Rewire Your Brain for Gratitude: Happy Thanksgiving Month

by Scott Crabtree

“I’m Grateful for My Soup I Will Not Eat!”

Sitting down at the dinner table last night, my daughter said “I am grateful for my water, my milk, my spoon, my green stuff, my soup that I am not going to eat, and my bread.” Little did she know that in addition to making my wife and me bust up laughing, she was also rewiring her brain to be a more grateful brain.

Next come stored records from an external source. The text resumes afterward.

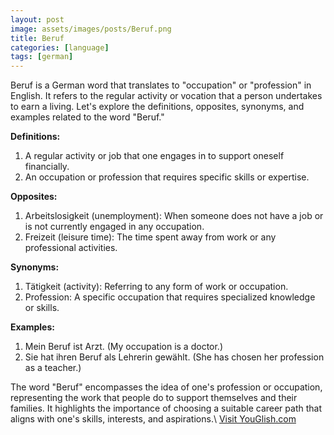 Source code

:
 ```yaml
---
layout: post
image: assets/images/posts/Beruf.png
title: Beruf
categories: [language]
tags: [german]
---
```


Beruf is a German word that translates to "occupation" or "profession" in English. It refers to the regular activity or vocation that a person undertakes to earn a living. Let's explore the definitions, opposites, synonyms, and examples related to the word "Beruf."

**Definitions:**

1. A regular activity or job that one engages in to support oneself financially.
2. An occupation or profession that requires specific skills or expertise.

**Opposites:**

1. Arbeitslosigkeit (unemployment): When someone does not have a job or is not currently engaged in any occupation.
2. Freizeit (leisure time): The time spent away from work or any professional activities.

**Synonyms:**

1. Tätigkeit (activity): Referring to any form of work or occupation.
2. Profession: A specific occupation that requires specialized knowledge or skills.

**Examples:**

1. Mein Beruf ist Arzt. (My occupation is a doctor.)
2. Sie hat ihren Beruf als Lehrerin gewählt. (She has chosen her profession as a teacher.)

The word "Beruf" encompasses the idea of one's profession or occupation, representing the work that people do to support themselves and their families. It highlights the importance of choosing a suitable career path that aligns with one's skills, interests, and aspirations.\ <a id="yg-widget-0" class="youglish-widget" data-query="Beruf" data-lang="german" data-components="8412" data-auto-start="0" data-bkg-color="theme_light" data-title="How%20to%20pronounce%20Beruf%20in%20German"  rel="nofollow" href="https://youglish.com">Visit YouGlish.com</a><script async src="https://youglish.com/public/emb/widget.js" charset="utf-8"></script> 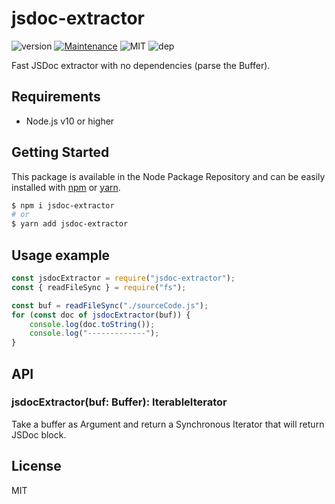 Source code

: # jsdoc-extractor
![version](https://img.shields.io/badge/dynamic/json.svg?url=https://raw.githubusercontent.com/fraxken/jsdoc-extractor/master/package.json&query=$.version&label=Version)
[![Maintenance](https://img.shields.io/badge/Maintained%3F-yes-green.svg)](https://github.com/fraxken/jsdoc-extractor/commit-activity)
![MIT](https://img.shields.io/github/license/mashape/apistatus.svg)
![dep](https://img.shields.io/david/fraxken/jsdoc-extractor.svg)

Fast JSDoc extractor with no dependencies (parse the Buffer).

## Requirements
- Node.js v10 or higher

## Getting Started

This package is available in the Node Package Repository and can be easily installed with [npm](https://docs.npmjs.com/getting-started/what-is-npm) or [yarn](https://yarnpkg.com).

```bash
$ npm i jsdoc-extractor
# or
$ yarn add jsdoc-extractor
```

## Usage example
```js
const jsdocExtractor = require("jsdoc-extractor");
const { readFileSync } = require("fs");

const buf = readFileSync("./sourceCode.js");
for (const doc of jsdocExtractor(buf)) {
    console.log(doc.toString());
    console.log("-------------");
}
```

## API

### jsdocExtractor(buf: Buffer): IterableIterator<Buffer>
Take a buffer as Argument and return a Synchronous Iterator that will return JSDoc block.

## License
MIT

Neuroplasticity is your brain’s ability to change itself, and it can happen in just a few weeks. But when I was studying Cognitive Science in college, I was essentially told we are born with all the brain cells we will ever have. I was taught that basically our brains stop changing when we are young and we lose neurons and connections throughout our lives.

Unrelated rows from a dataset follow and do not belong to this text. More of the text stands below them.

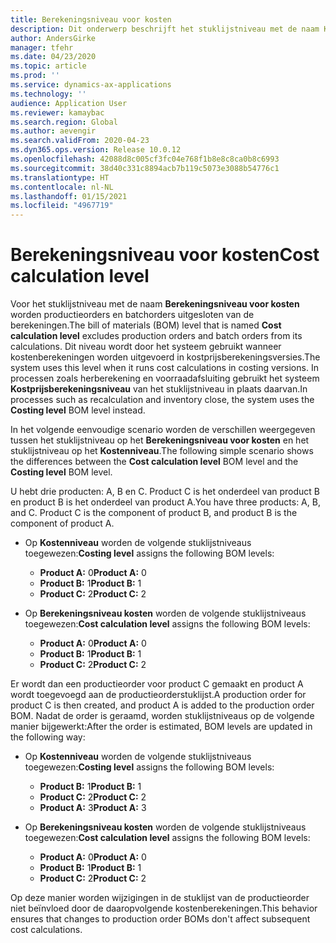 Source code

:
 ```yaml
---
title: Berekeningsniveau voor kosten
description: Dit onderwerp beschrijft het stuklijstniveau met de naam Kostenberekeningsniveau. Op dit stuklijstniveau worden productie- en batchorders uitgesloten van de berekeningen.
author: AndersGirke
manager: tfehr
ms.date: 04/23/2020
ms.topic: article
ms.prod: ''
ms.service: dynamics-ax-applications
ms.technology: ''
audience: Application User
ms.reviewer: kamaybac
ms.search.region: Global
ms.author: aevengir
ms.search.validFrom: 2020-04-23
ms.dyn365.ops.version: Release 10.0.12
ms.openlocfilehash: 42088d8c005cf3fc04e768f1b8e8c8ca0b8c6993
ms.sourcegitcommit: 38d40c331c8894acb7b119c5073e3088b54776c1
ms.translationtype: HT
ms.contentlocale: nl-NL
ms.lasthandoff: 01/15/2021
ms.locfileid: "4967719"
---
```

# <a name="cost-calculation-level"></a><span data-ttu-id="98eb4-104">Berekeningsniveau voor kosten</span><span class="sxs-lookup"><span data-stu-id="98eb4-104">Cost calculation level</span></span>

<span data-ttu-id="98eb4-105">Voor het stuklijstniveau met de naam **Berekeningsniveau voor kosten** worden productieorders en batchorders uitgesloten van de berekeningen.</span><span class="sxs-lookup"><span data-stu-id="98eb4-105">The bill of materials (BOM) level that is named **Cost calculation level** excludes production orders and batch orders from its calculations.</span></span> <span data-ttu-id="98eb4-106">Dit niveau wordt door het systeem gebruikt wanneer kostenberekeningen worden uitgevoerd in kostprijsberekeningsversies.</span><span class="sxs-lookup"><span data-stu-id="98eb4-106">The system uses this level when it runs cost calculations in costing versions.</span></span> <span data-ttu-id="98eb4-107">In processen zoals herberekening en voorraadafsluiting gebruikt het systeem **Kostprijsberekeningsniveau** van het stuklijstniveau in plaats daarvan.</span><span class="sxs-lookup"><span data-stu-id="98eb4-107">In processes such as recalculation and inventory close, the system uses the **Costing level** BOM level instead.</span></span>

<span data-ttu-id="98eb4-108">In het volgende eenvoudige scenario worden de verschillen weergegeven tussen het stuklijstniveau op het **Berekeningsniveau voor kosten** en het stuklijstniveau op het **Kostenniveau**.</span><span class="sxs-lookup"><span data-stu-id="98eb4-108">The following simple scenario shows the differences between the **Cost calculation level** BOM level and the **Costing level** BOM level.</span></span>

<span data-ttu-id="98eb4-109">U hebt drie producten: A, B en C. Product C is het onderdeel van product B en product B is het onderdeel van product A.</span><span class="sxs-lookup"><span data-stu-id="98eb4-109">You have three products: A, B, and C. Product C is the component of product B, and product B is the component of product A.</span></span>

- <span data-ttu-id="98eb4-110">Op **Kostenniveau** worden de volgende stuklijstniveaus toegewezen:</span><span class="sxs-lookup"><span data-stu-id="98eb4-110">**Costing level** assigns the following BOM levels:</span></span>

    - <span data-ttu-id="98eb4-111">**Product A:** 0</span><span class="sxs-lookup"><span data-stu-id="98eb4-111">**Product A:** 0</span></span>
    - <span data-ttu-id="98eb4-112">**Product B:** 1</span><span class="sxs-lookup"><span data-stu-id="98eb4-112">**Product B:** 1</span></span>
    - <span data-ttu-id="98eb4-113">**Product C:** 2</span><span class="sxs-lookup"><span data-stu-id="98eb4-113">**Product C:** 2</span></span>

- <span data-ttu-id="98eb4-114">Op **Berekeningsniveau kosten** worden de volgende stuklijstniveaus toegewezen:</span><span class="sxs-lookup"><span data-stu-id="98eb4-114">**Cost calculation level** assigns the following BOM levels:</span></span>

    - <span data-ttu-id="98eb4-115">**Product A:** 0</span><span class="sxs-lookup"><span data-stu-id="98eb4-115">**Product A:** 0</span></span>
    - <span data-ttu-id="98eb4-116">**Product B:** 1</span><span class="sxs-lookup"><span data-stu-id="98eb4-116">**Product B:** 1</span></span>
    - <span data-ttu-id="98eb4-117">**Product C:** 2</span><span class="sxs-lookup"><span data-stu-id="98eb4-117">**Product C:** 2</span></span>

<span data-ttu-id="98eb4-118">Er wordt dan een productieorder voor product C gemaakt en product A wordt toegevoegd aan de productieorderstuklijst.</span><span class="sxs-lookup"><span data-stu-id="98eb4-118">A production order for product C is then created, and product A is added to the production order BOM.</span></span> <span data-ttu-id="98eb4-119">Nadat de order is geraamd, worden stuklijstniveaus op de volgende manier bijgewerkt:</span><span class="sxs-lookup"><span data-stu-id="98eb4-119">After the order is estimated, BOM levels are updated in the following way:</span></span>

- <span data-ttu-id="98eb4-120">Op **Kostenniveau** worden de volgende stuklijstniveaus toegewezen:</span><span class="sxs-lookup"><span data-stu-id="98eb4-120">**Costing level** assigns the following BOM levels:</span></span>

    - <span data-ttu-id="98eb4-121">**Product B:** 1</span><span class="sxs-lookup"><span data-stu-id="98eb4-121">**Product B:** 1</span></span>
    - <span data-ttu-id="98eb4-122">**Product C:** 2</span><span class="sxs-lookup"><span data-stu-id="98eb4-122">**Product C:** 2</span></span>
    - <span data-ttu-id="98eb4-123">**Product A:** 3</span><span class="sxs-lookup"><span data-stu-id="98eb4-123">**Product A:** 3</span></span>

- <span data-ttu-id="98eb4-124">Op **Berekeningsniveau kosten** worden de volgende stuklijstniveaus toegewezen:</span><span class="sxs-lookup"><span data-stu-id="98eb4-124">**Cost calculation level** assigns the following BOM levels:</span></span>

    - <span data-ttu-id="98eb4-125">**Product A:** 0</span><span class="sxs-lookup"><span data-stu-id="98eb4-125">**Product A:** 0</span></span>
    - <span data-ttu-id="98eb4-126">**Product B:** 1</span><span class="sxs-lookup"><span data-stu-id="98eb4-126">**Product B:** 1</span></span>
    - <span data-ttu-id="98eb4-127">**Product C:** 2</span><span class="sxs-lookup"><span data-stu-id="98eb4-127">**Product C:** 2</span></span>

<span data-ttu-id="98eb4-128">Op deze manier worden wijzigingen in de stuklijst van de productieorder niet beïnvloed door de daaropvolgende kostenberekeningen.</span><span class="sxs-lookup"><span data-stu-id="98eb4-128">This behavior ensures that changes to production order BOMs don't affect subsequent cost calculations.</span></span>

The news from neuroscientists is much better these days. We have learned that brains change throughout our lifetimes. We add neurons and connections with everything we do intensely and repeatedly enough. Many scientific studies have shown observable brain changes in a matter of weeks.  Several studies found changes after 12, 8, or 4 weeks, and a study by Rüdiger Ilg and others found an increase of neurons after 15 minutes of practice for 2 weeks! The way neuroscientists often put this is “the neurons that fire together, wire together.”

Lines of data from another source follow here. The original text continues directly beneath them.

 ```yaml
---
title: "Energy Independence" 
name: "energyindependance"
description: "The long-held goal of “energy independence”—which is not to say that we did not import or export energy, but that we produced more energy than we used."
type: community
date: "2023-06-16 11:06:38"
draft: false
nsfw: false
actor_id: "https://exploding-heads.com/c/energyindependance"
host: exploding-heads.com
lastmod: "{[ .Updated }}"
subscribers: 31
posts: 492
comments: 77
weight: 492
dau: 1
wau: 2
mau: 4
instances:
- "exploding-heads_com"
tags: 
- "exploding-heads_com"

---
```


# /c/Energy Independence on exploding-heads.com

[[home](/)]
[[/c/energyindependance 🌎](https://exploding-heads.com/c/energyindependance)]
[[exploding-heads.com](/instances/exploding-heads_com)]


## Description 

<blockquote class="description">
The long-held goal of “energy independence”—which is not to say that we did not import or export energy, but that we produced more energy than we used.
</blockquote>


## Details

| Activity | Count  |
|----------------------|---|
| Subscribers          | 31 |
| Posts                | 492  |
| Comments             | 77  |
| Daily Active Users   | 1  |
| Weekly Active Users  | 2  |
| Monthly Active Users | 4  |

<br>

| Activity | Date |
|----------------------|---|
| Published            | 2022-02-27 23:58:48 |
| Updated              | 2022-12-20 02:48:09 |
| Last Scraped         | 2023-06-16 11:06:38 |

For your brain to physically change, you need to do something:
·         Intensely—focused concentration is required
·         Repeatedly—every day is great
·         Rewardingly—you need to feel positive effects
If you focus repeatedly on something that matters to you and feels good, your brain will rewire itself to do that more effortlessly in the future.

Feeling and expressing gratitude is one of the easiest ways to become happier. In his book Thanks!: How the NewScience of Gratitude Can Make You Happier, Dr. Robert A. Emmons describes how study participants felt 25% happier after 10 weeks of regularly expressing gratitude.

My suggestion is to turn Thanksgiving Day into Thanksgiving month.